In response to the media hype about Murray Wilson being released in Wanganui, Justice Minister Judith Collins has just introduced a new Bill allowing the imposition of public protection orders on child sex offenders and violent criminals. This will enable authorities to keep them in prison after they’ve finished their sentence – or return them to prison if they’ve already been released.
Section 9 of the new Bill says that for any application to keep someone in prison, there has to be “a very high risk of imminent serious sexual or violent offending by the respondent.” The Corrections Department assesses the risk of reoffending using a mathematical formula known as the RoCRoI (Risk of Conviction x Risk of Imprisonment). A score on the RoCRoI of .7 or above means the prisoner has a 70% risk of reoffending – which is classified by the Department as ‘high risk’. A score between .3 and .7 (30% to 70%) is considered medium risk and a score of .3 or below is considered low risk (30% or less).
This is where it gets interesting. Judith Collins, says the proposed legislation will only apply to “a very small number of extremely dangerous people” – between 5 and 12 offenders over a ten year period. Clearly maths is not Ms Collins strong point. Approximately 7,250 inmates are released from prison each year (most after serving only short sentences). In 2011, 28.9% of these prisoners were classified as having a “high risk” of reoffending – that’s a colossal 2,095 “high risk” prisoners released into the street every year. Only 5.3% had a RoCRoI score of .9 or above. That’s 384 prisoners released each year classified as “very high risk”.

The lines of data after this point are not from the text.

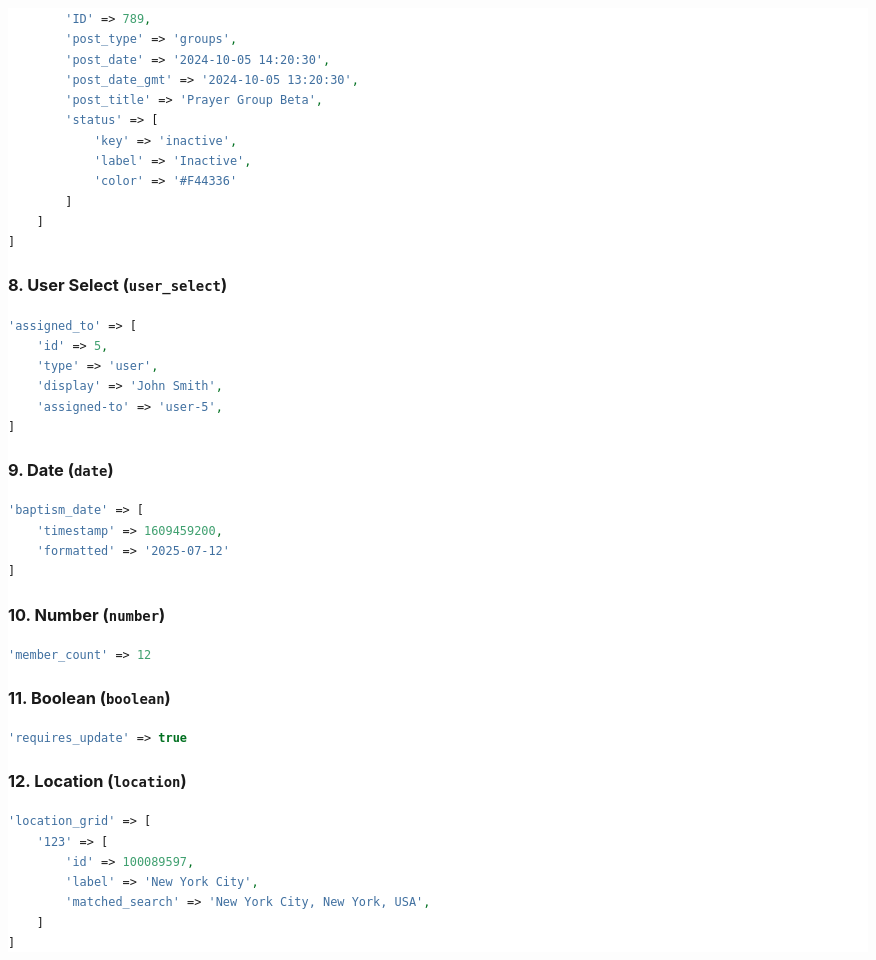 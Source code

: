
 ```php
        'ID' => 789,
        'post_type' => 'groups',
        'post_date' => '2024-10-05 14:20:30',
        'post_date_gmt' => '2024-10-05 13:20:30',
        'post_title' => 'Prayer Group Beta',
        'status' => [
            'key' => 'inactive',
            'label' => 'Inactive',
            'color' => '#F44336'
        ]
    ]
]
```

### 8. User Select (`user_select`)

```php
'assigned_to' => [
    'id' => 5,
    'type' => 'user',
    'display' => 'John Smith',
    'assigned-to' => 'user-5',
]
```

### 9. Date (`date`)

```php
'baptism_date' => [
    'timestamp' => 1609459200,
    'formatted' => '2025-07-12'
]
```

### 10. Number (`number`)

```php
'member_count' => 12
```

### 11. Boolean (`boolean`)

```php
'requires_update' => true
```

### 12. Location (`location`)

```php
'location_grid' => [
    '123' => [
        'id' => 100089597,
        'label' => 'New York City',
        'matched_search' => 'New York City, New York, USA',
    ]
]
```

What that means is that over a 10 year period, approximately 3,840 released prisoners will meet the criteria of “very high risk”. However, Murray Wilson is not one of them. Murray Wilson’s lawyer, Andrew McKenzie says Wilson’s RoCRoI is only .48 – which means he is assessed by Corrections as having a 48% risk of reoffending. That puts him in the “medium risk” category.
His true risk may be even lower than that. Victoria University professor, Tony Ward, a clinical psychologist with expertise in sexual offenders says that given Mr Wilson’s age, he was unlikely to reoffend. Prof Ward said: “The reoffending rate for very high risk people over 60 is about six per cent.” That would mean Wilson was in fact “very low risk”.

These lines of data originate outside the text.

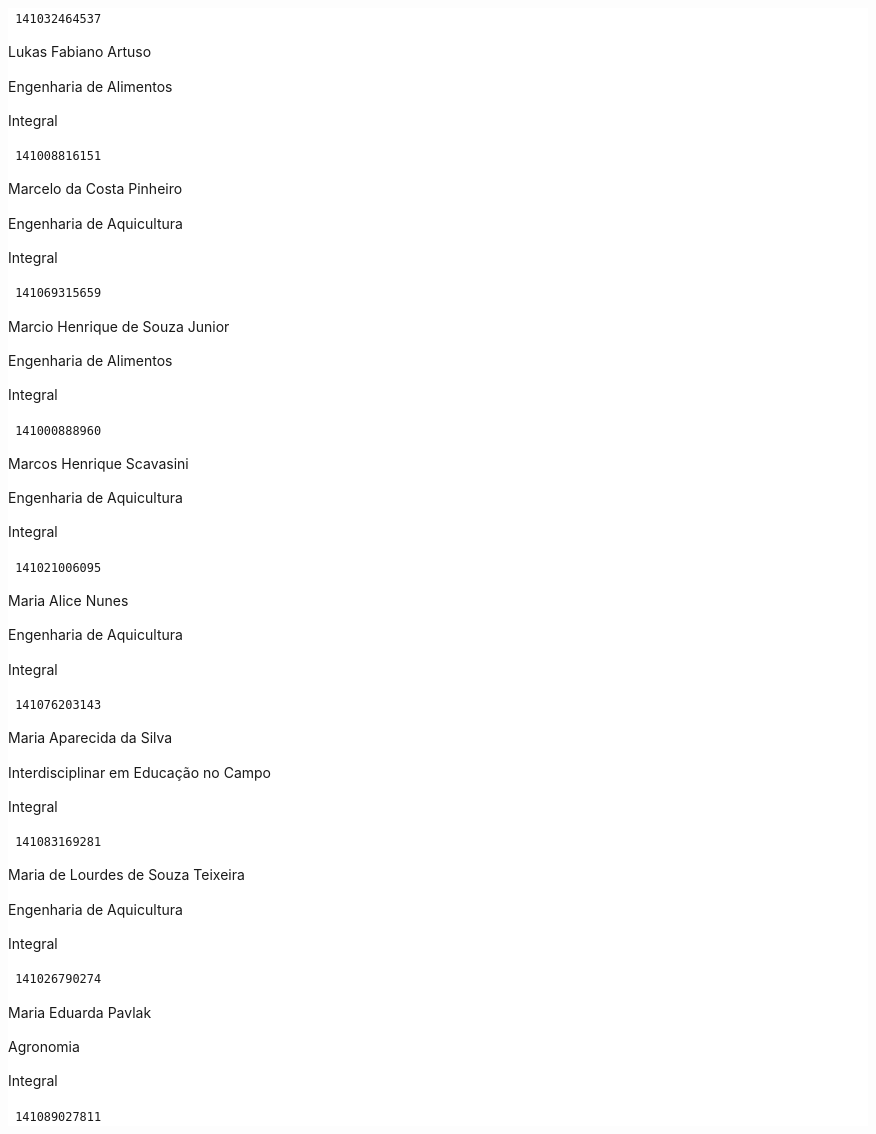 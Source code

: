      141032464537

   Lukas Fabiano Artuso

   Engenharia de Alimentos

   Integral

     141008816151

   Marcelo da Costa Pinheiro

   Engenharia de Aquicultura

   Integral

     141069315659

   Marcio Henrique de Souza Junior

   Engenharia de Alimentos

   Integral

     141000888960

   Marcos Henrique Scavasini

   Engenharia de Aquicultura

   Integral

     141021006095

   Maria Alice Nunes

   Engenharia de Aquicultura

   Integral

     141076203143

   Maria Aparecida da Silva

   Interdisciplinar em Educação no Campo

   Integral

     141083169281

   Maria de Lourdes de Souza Teixeira

   Engenharia de Aquicultura

   Integral

     141026790274

   Maria Eduarda Pavlak

   Agronomia

   Integral

     141089027811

In other words, a sex offender like Murray Wilson doesn’t even meet the criteria for these protection orders and all the publicity about him being a “high risk” offender is absolute nonsense. What this seems to mean is that if these public protection orders become law, they can be applied to virtually anyone in prison – even those assessed at low or medium risk. One has to conclude it’s not crime or prisoners who are out of control in New Zealand, it’s the media and unscrupulous politicians like Judith Collins who will go to almost any length to ramp up public hysteria so government can draft ever more draconian laws. It won’t be long before we need yet another new prison.